Cynthia Anderson’s book, Home Now, tells the story of Lewiston, Maine, which over the decades has transformed from a predominantly white mill town, to a place where 6,000 of the city’s 36,000 inhabitants are African refugees and asylum seekers, many of them Somali. With empathy and honesty Cynthia takes readers deep into the lives of both immigrants and lifelong Mainers, the result of which is an honest look at a community, and ultimately a country, grappling with change.

“Call Me American: A Memoir”

Join us at the Emery Arts Center where Anderson will be joined in conversation with Abdi Nor Iftin, author of Call Me American: A Memoir, for an important discussion on Maine as it relates to America’s relationship with religion, race, and immigration.

Praise for Cynthia Anderson

“[Anderson] profiles residents of Lewiston, Maine, in this detailed, sensitive portrait of the city’s revitalization. [Home Now] expertly captures the multilayered dynamics between Lewiston natives and African immigrants…. The result is a vivid and finely tuned portrait of immigration in America.” —Publishers Weekly

“This compelling account relates how 6,000 African refugees came to settle in Lewiston, Maine, a struggling mill town with few jobs and a dwindling population.
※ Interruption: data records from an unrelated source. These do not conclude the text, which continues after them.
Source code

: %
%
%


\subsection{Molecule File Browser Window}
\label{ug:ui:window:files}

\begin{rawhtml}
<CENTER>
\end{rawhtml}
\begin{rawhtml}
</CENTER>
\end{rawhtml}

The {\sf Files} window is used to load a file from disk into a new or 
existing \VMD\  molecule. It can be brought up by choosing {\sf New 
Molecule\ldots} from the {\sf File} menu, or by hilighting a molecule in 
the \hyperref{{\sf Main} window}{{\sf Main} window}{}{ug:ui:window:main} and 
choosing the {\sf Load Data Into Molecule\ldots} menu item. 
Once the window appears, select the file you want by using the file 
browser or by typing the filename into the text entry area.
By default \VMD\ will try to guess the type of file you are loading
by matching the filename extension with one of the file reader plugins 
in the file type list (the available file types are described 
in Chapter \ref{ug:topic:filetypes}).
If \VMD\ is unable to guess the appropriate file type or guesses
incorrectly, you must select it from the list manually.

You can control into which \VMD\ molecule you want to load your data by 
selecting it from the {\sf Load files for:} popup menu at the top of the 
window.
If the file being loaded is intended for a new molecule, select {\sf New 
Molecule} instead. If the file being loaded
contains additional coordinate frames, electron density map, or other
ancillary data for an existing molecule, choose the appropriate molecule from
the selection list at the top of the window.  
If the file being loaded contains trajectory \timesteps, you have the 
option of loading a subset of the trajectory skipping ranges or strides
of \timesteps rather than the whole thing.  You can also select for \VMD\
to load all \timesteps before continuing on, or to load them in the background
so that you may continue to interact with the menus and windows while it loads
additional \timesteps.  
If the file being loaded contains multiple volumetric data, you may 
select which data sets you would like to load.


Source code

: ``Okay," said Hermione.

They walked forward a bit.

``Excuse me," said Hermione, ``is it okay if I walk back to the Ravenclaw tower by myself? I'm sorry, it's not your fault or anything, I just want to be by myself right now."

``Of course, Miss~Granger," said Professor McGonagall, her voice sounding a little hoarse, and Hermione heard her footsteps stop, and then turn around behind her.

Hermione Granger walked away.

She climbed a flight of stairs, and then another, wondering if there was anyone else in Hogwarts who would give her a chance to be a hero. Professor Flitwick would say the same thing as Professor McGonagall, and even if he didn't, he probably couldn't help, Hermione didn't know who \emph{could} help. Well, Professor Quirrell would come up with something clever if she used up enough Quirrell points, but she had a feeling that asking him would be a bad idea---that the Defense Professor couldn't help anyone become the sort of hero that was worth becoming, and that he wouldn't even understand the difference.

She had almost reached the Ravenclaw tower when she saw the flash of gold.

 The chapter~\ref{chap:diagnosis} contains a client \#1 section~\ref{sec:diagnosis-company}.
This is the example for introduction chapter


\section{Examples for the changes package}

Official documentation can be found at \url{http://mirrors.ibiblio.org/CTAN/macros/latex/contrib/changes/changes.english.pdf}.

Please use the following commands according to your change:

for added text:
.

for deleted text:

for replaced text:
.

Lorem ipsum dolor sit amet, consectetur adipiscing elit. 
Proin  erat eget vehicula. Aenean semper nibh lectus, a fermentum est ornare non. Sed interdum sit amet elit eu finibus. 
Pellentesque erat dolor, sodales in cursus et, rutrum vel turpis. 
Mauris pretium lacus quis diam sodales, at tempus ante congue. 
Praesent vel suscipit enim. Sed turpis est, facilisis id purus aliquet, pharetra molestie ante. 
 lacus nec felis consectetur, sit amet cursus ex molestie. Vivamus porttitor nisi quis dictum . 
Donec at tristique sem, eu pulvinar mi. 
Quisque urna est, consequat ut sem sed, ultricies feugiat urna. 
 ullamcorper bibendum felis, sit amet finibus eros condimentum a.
Author Anderson relies on several voices and story threads to convey the complexities of assimilation. [Home Now contains] even-handed reporting and sympathetic characterizations…. There are happy endings, horror stories, unresolved issues, and joyous breakthroughs. Readers will find lots to think about.” —Booklist

Praise for Abdi Nor Iftin

“Absolutely remarkable and always as compelling as a novel… An essential immigrant story, one that is enlightening and immediate.” — Booklist

“[A] wrenching yet hopeful autobiography… Iftin’s extraordinary saga is not just a journey of self-advancement but a quest to break free from ethnic and sectarian hatreds.” — Publishers Weekly

“A searing memoir…that impressively remains upbeat, highly inspiring, and always educational.” — Kirkus

About Cynthia Anderson:

Anderson has received numerous awards, including the New Millennium Award and the Mark Twain Award for short fiction. Her stories have appeared or are forthcoming in The Iowa Review, North American Review, Pleiades, Flash Fiction Forward (W.W. Norton & Co.), Literal Latte, The Masters Review and elsewhere. Her recently published collection, River Talk (C&R Press), received the 2015 Next Generation Indie Book Award for Short Stories and was named to Kirkus Reviews’ Best Books of 2014. River Talk also was a finalist for Foreword Reviews’ IndieFab Book of the Year Awards and Maine Literary Awards Best Fiction Book of 2015.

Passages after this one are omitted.